7. Lord Dunmore: John Murray (1730–1809), 4th Earl of Dunmore, Scots representative peer 1761–74 and 1776–90. He would be the last British governor of Virginia, and in 1775 issued the famous proclamation that offered freedom to enslaved Africans who joined his loyalist army. He served later as governor of the Bahamas.
8. sent: That is, sent word; been in touch.
9. douse: Scots, meaning in this sense ‘sober, sensible’.
10. Madam Sevigné: Marie de Rabutin-Chantel (1626–96), marquise de Sévigné, seventeenth-century French letter writer, widely admired (though plainly not by Eglinton) as a model of excellence in familiar correspondence.
11. Pope to Swift[,] Cicero to Brutus: Letters Between Dr. Swift, Mr. Pope, &c. From the Year 1714 to 1736. Published from a Copy Transmitted from Dublin first appeared in London in 1741, its publication evidently having been secretly orchestrated by Pope. Cicero’s letters to Brutus beginning in the spring of 43 bc (the year in which Cicero was put to death) cover the tumultuous events following the assassination of Julius Caesar. An edition of the Cicero–Brutus correspondence had been brought out by Conyers Middleton (1683–1750), religious controversialist and biographer of Cicero, in 1743, and had appeared more recently in a posthumous edition of Middleton’s Miscellaneous Works (2nd edn, 5 vols.) in 1755.
12. lusus: Latin, lusus (naturae), ‘a sport, a freak of nature, something abnormal or monstrous’.
13. the Public Advertizer: The reviews of Letters E–B in the Public Advertiser.
14. the black Pudding: Erskine, apropos Boswell’s very dark hair and complexion and his stocky build, wrote in his letter of 1 May 1762, ‘Believe me, I have sometimes taken you at a distance, for the pillar of smoke which used to accompany the Israelites out of Egypt; it would be impossible to tell how many things I have taken you for at different times; sometimes I have taken you for the witches cauldron in Macbeth; this resemblance was in some degree warranted by your figure and shape; sometimes for an enormous inkbottle; sometimes for a funeral procession; now and then for a chimney sweeper, and not unfrequently for a black pudding’ (Letter xxvi; General Correspondence, 1757–1763, p. 230).

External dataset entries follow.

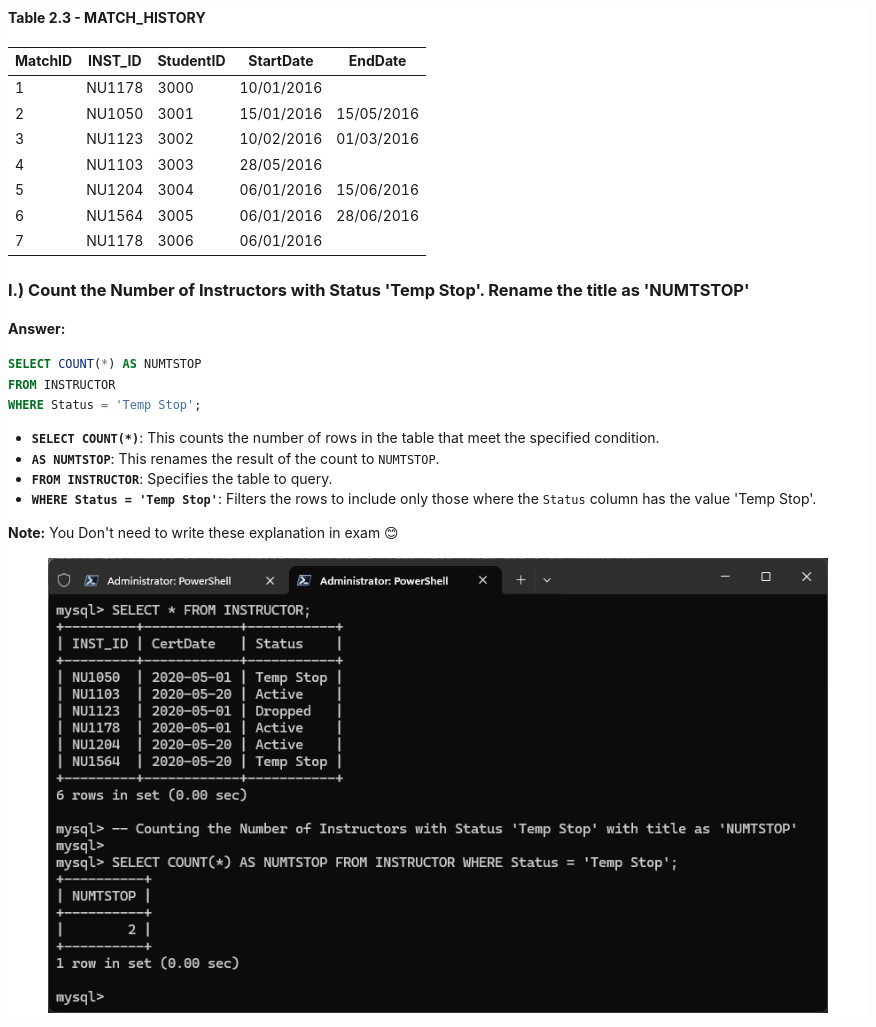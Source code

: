 #### **Table 2.3 - MATCH\_HISTORY**

| MatchID | INST\_ID | StudentID | StartDate  | EndDate    |
| ------- | -------- | --------- | ---------- | ---------- |
| 1       | NU1178   | 3000      | 10/01/2016 |            |
| 2       | NU1050   | 3001      | 15/01/2016 | 15/05/2016 |
| 3       | NU1123   | 3002      | 10/02/2016 | 01/03/2016 |
| 4       | NU1103   | 3003      | 28/05/2016 |            |
| 5       | NU1204   | 3004      | 06/01/2016 | 15/06/2016 |
| 6       | NU1564   | 3005      | 06/01/2016 | 28/06/2016 |
| 7       | NU1178   | 3006      | 06/01/2016 |            |

### **I.) Count the Number of Instructors with Status 'Temp Stop'. Rename the title as 'NUMTSTOP'**

**Answer:**

```sql
SELECT COUNT(*) AS NUMTSTOP
FROM INSTRUCTOR
WHERE Status = 'Temp Stop';
```

* **`SELECT COUNT(*)`**: This counts the number of rows in the table that meet the specified condition.
* **`AS NUMTSTOP`**: This renames the result of the count to `NUMTSTOP`.
* **`FROM INSTRUCTOR`**: Specifies the table to query.
* **`WHERE Status = 'Temp Stop'`**: Filters the rows to include only those where the `Status` column has the value 'Temp Stop'.

**Note:** You Don't need to write these explanation in exam 😊

<figure><img src=".gitbook/assets/Question Paper 1 5.B.i.png" alt=""><figcaption></figcaption></figure>
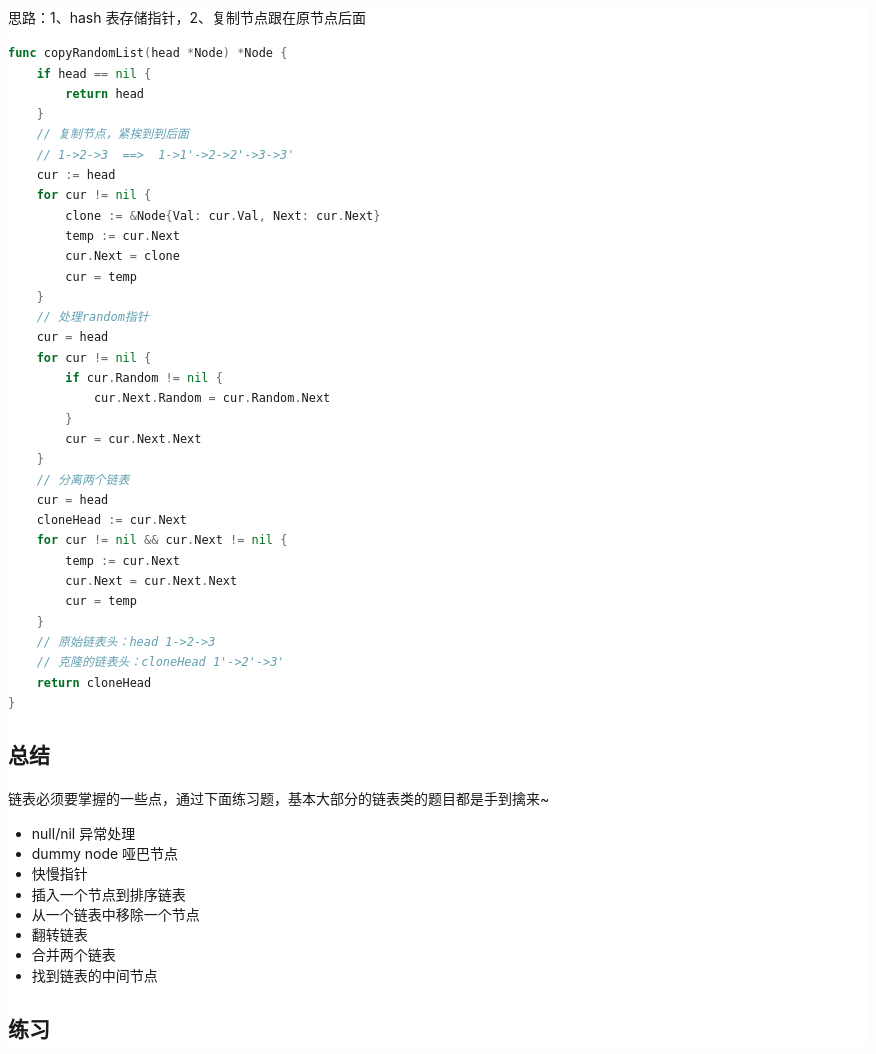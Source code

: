 思路：1、hash 表存储指针，2、复制节点跟在原节点后面

```go
func copyRandomList(head *Node) *Node {
	if head == nil {
		return head
	}
	// 复制节点，紧挨到到后面
	// 1->2->3  ==>  1->1'->2->2'->3->3'
	cur := head
	for cur != nil {
		clone := &Node{Val: cur.Val, Next: cur.Next}
		temp := cur.Next
		cur.Next = clone
		cur = temp
	}
	// 处理random指针
	cur = head
	for cur != nil {
		if cur.Random != nil {
			cur.Next.Random = cur.Random.Next
		}
		cur = cur.Next.Next
	}
	// 分离两个链表
	cur = head
	cloneHead := cur.Next
	for cur != nil && cur.Next != nil {
		temp := cur.Next
		cur.Next = cur.Next.Next
		cur = temp
	}
	// 原始链表头：head 1->2->3
	// 克隆的链表头：cloneHead 1'->2'->3'
	return cloneHead
}
```

## 总结

链表必须要掌握的一些点，通过下面练习题，基本大部分的链表类的题目都是手到擒来~

- null/nil 异常处理
- dummy node 哑巴节点
- 快慢指针
- 插入一个节点到排序链表
- 从一个链表中移除一个节点
- 翻转链表
- 合并两个链表
- 找到链表的中间节点

## 练习
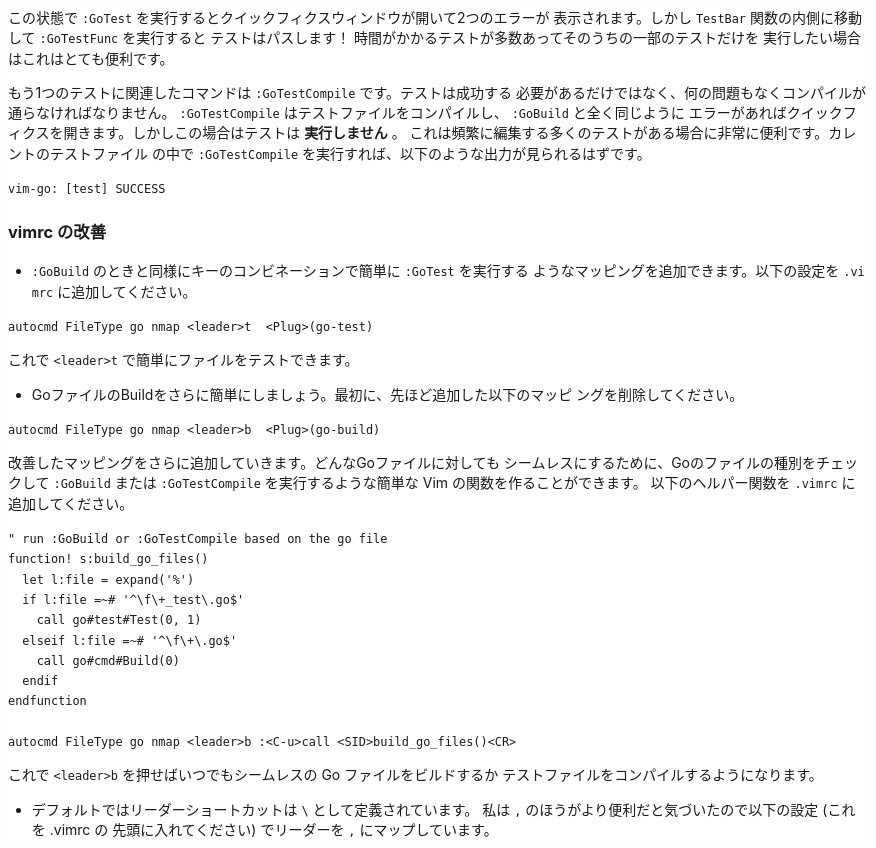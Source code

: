 この状態で `:GoTest` を実行するとクイックフィクスウィンドウが開いて2つのエラーが
表示されます。しかし `TestBar` 関数の内側に移動して `:GoTestFunc` を実行すると
テストはパスします！ 時間がかかるテストが多数あってそのうちの一部のテストだけを
実行したい場合はこれはとても便利です。

もう1つのテストに関連したコマンドは `:GoTestCompile` です。テストは成功する
必要があるだけではなく、何の問題もなくコンパイルが通らなければなりません。
`:GoTestCompile` はテストファイルをコンパイルし、 `:GoBuild` と全く同じように
エラーがあればクイックフィクスを開きます。しかしこの場合はテストは **実行しません** 。
これは頻繁に編集する多くのテストがある場合に非常に便利です。カレントのテストファイル
の中で `:GoTestCompile` を実行すれば、以下のような出力が見られるはずです。

```
vim-go: [test] SUCCESS 
```

### vimrc の改善

* `:GoBuild` のときと同様にキーのコンビネーションで簡単に `:GoTest` を実行する
ようなマッピングを追加できます。以下の設定を `.vimrc` に追加してください。

```vim
autocmd FileType go nmap <leader>t  <Plug>(go-test)
```

これで `<leader>t` で簡単にファイルをテストできます。

* GoファイルのBuildをさらに簡単にしましょう。最初に、先ほど追加した以下のマッピ
  ングを削除してください。

```vim
autocmd FileType go nmap <leader>b  <Plug>(go-build)
```

改善したマッピングをさらに追加していきます。どんなGoファイルに対しても
シームレスにするために、Goのファイルの種別をチェックして `:GoBuild` または
`:GoTestCompile` を実行するような簡単な Vim の関数を作ることができます。
以下のヘルパー関数を `.vimrc` に追加してください。

```vim
" run :GoBuild or :GoTestCompile based on the go file
function! s:build_go_files()
  let l:file = expand('%')
  if l:file =~# '^\f\+_test\.go$'
    call go#test#Test(0, 1)
  elseif l:file =~# '^\f\+\.go$'
    call go#cmd#Build(0)
  endif
endfunction

autocmd FileType go nmap <leader>b :<C-u>call <SID>build_go_files()<CR>
```

これで `<leader>b` を押せばいつでもシームレスの Go ファイルをビルドするか
テストファイルをコンパイルするようになります。

* デフォルトではリーダーショートカットは `\` として定義されています。
私は `,` のほうがより便利だと気づいたので以下の設定 (これを .vimrc の
先頭に入れてください) でリーダーを `,` にマップしています。
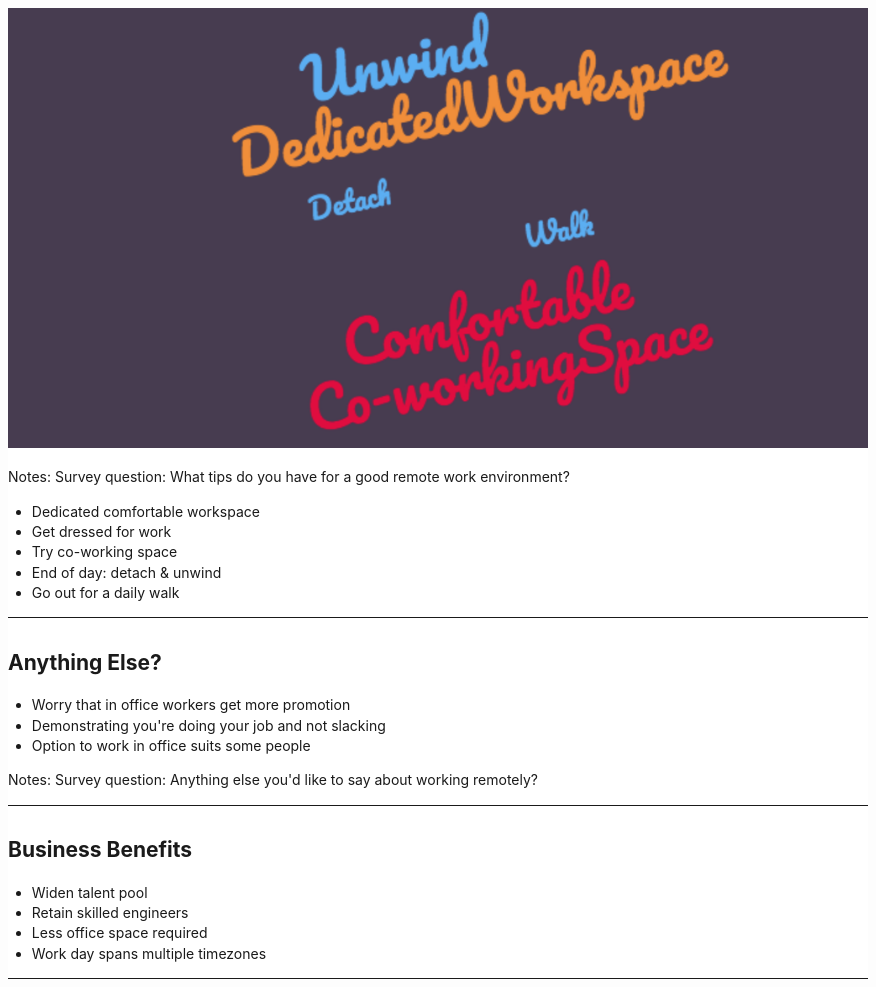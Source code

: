 ![Word-cloud-tips](images/remote-tips.png)

Notes: 
Survey question: What tips do you have for a good remote work environment?
* Dedicated comfortable workspace
* Get dressed for work
* Try co-working space
* End of day: detach & unwind
* Go out for a daily walk

----

## Anything Else?

* Worry that in office workers get more promotion
* Demonstrating you're doing your job and not slacking
* Option to work in office suits some people

Notes: 
Survey question: Anything else you'd like to say about working remotely?

---

## Business Benefits

* Widen talent pool
* Retain skilled engineers
* Less office space required
* Work day spans multiple timezones

---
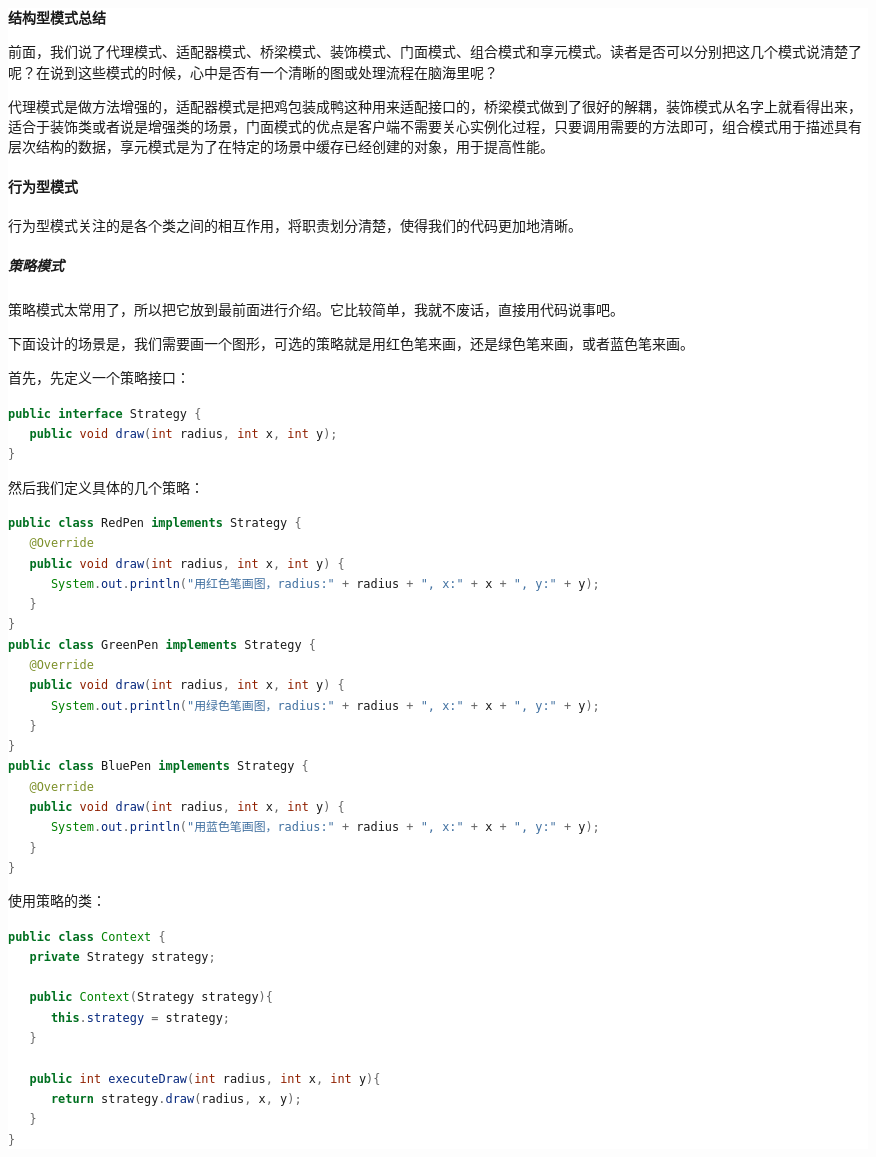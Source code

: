 **结构型模式总结**

前面，我们说了代理模式、适配器模式、桥梁模式、装饰模式、门面模式、组合模式和享元模式。读者是否可以分别把这几个模式说清楚了呢？在说到这些模式的时候，心中是否有一个清晰的图或处理流程在脑海里呢？

代理模式是做方法增强的，适配器模式是把鸡包装成鸭这种用来适配接口的，桥梁模式做到了很好的解耦，装饰模式从名字上就看得出来，适合于装饰类或者说是增强类的场景，门面模式的优点是客户端不需要关心实例化过程，只要调用需要的方法即可，组合模式用于描述具有层次结构的数据，享元模式是为了在特定的场景中缓存已经创建的对象，用于提高性能。





#### 行为型模式

行为型模式关注的是各个类之间的相互作用，将职责划分清楚，使得我们的代码更加地清晰。

##### 策略模式

策略模式太常用了，所以把它放到最前面进行介绍。它比较简单，我就不废话，直接用代码说事吧。

下面设计的场景是，我们需要画一个图形，可选的策略就是用红色笔来画，还是绿色笔来画，或者蓝色笔来画。

首先，先定义一个策略接口：
```java
public interface Strategy {
   public void draw(int radius, int x, int y);
}
```

然后我们定义具体的几个策略：
```java
public class RedPen implements Strategy {
   @Override
   public void draw(int radius, int x, int y) {
      System.out.println("用红色笔画图，radius:" + radius + ", x:" + x + ", y:" + y);
   }
}
public class GreenPen implements Strategy {
   @Override
   public void draw(int radius, int x, int y) {
      System.out.println("用绿色笔画图，radius:" + radius + ", x:" + x + ", y:" + y);
   }
}
public class BluePen implements Strategy {
   @Override
   public void draw(int radius, int x, int y) {
      System.out.println("用蓝色笔画图，radius:" + radius + ", x:" + x + ", y:" + y);
   }
}
```

使用策略的类：
```java
public class Context {
   private Strategy strategy;

   public Context(Strategy strategy){
      this.strategy = strategy;
   }

   public int executeDraw(int radius, int x, int y){
      return strategy.draw(radius, x, y);
   }
}
```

15. Lady Margt: Lady Margaret Macdonald.
16. Stuff: Perhaps, rubbish, worthless writing, nonsense. But the ‘History’ breaks off abruptly here, and is left incomplete.
Boswell’s Edinburgh friend and mentor Sir David Dalrymple wrote in a letter of 21 April 1763, ‘I was a little surprized when I saw your name in the news Papers[;] when I see your work I shall either give you my opinion or withhold it. I believe it is just as well for me to give you my opinion before I read your part of the work as afterwards: I say your part of the work, for I have not the pleasure of knowing your correspondent. In Mr Boswell’s letters [i.e. not Letters E–B but the letters Boswell has been writing to Sir David from London] there is much good humoured levity, some wit and some attempts at wit, a moderate degree of egotism and of that which can be expressed in no language but English, Oddity.’ He added that ‘It is a notion of mine, that any man of any genius or literature must sooner or later publish some of his compositions, and the sooner it is over one’s head the better ’ (Yale C 1419).
Boswell himself, after returning to London from his European travels and retrieving the books and papers left in the Temple (see 25 June, n.1), recorded in his journal for 17 February 1766, ‘Read Erskine’s and Boswell’s Letters; could not bear your own except one or two. In general mere forced extravagance and no real humour. Erskine’s will please still, though not so greatly as once’ (Boswell on the Grand Tour: Italy, Corsica, and France, 1765–1766, ed. Frank Brady and Frederick A. Pottle (New York: McGraw-Hill, 1955, p. 288; London: Heinemann, 1955, p. 304).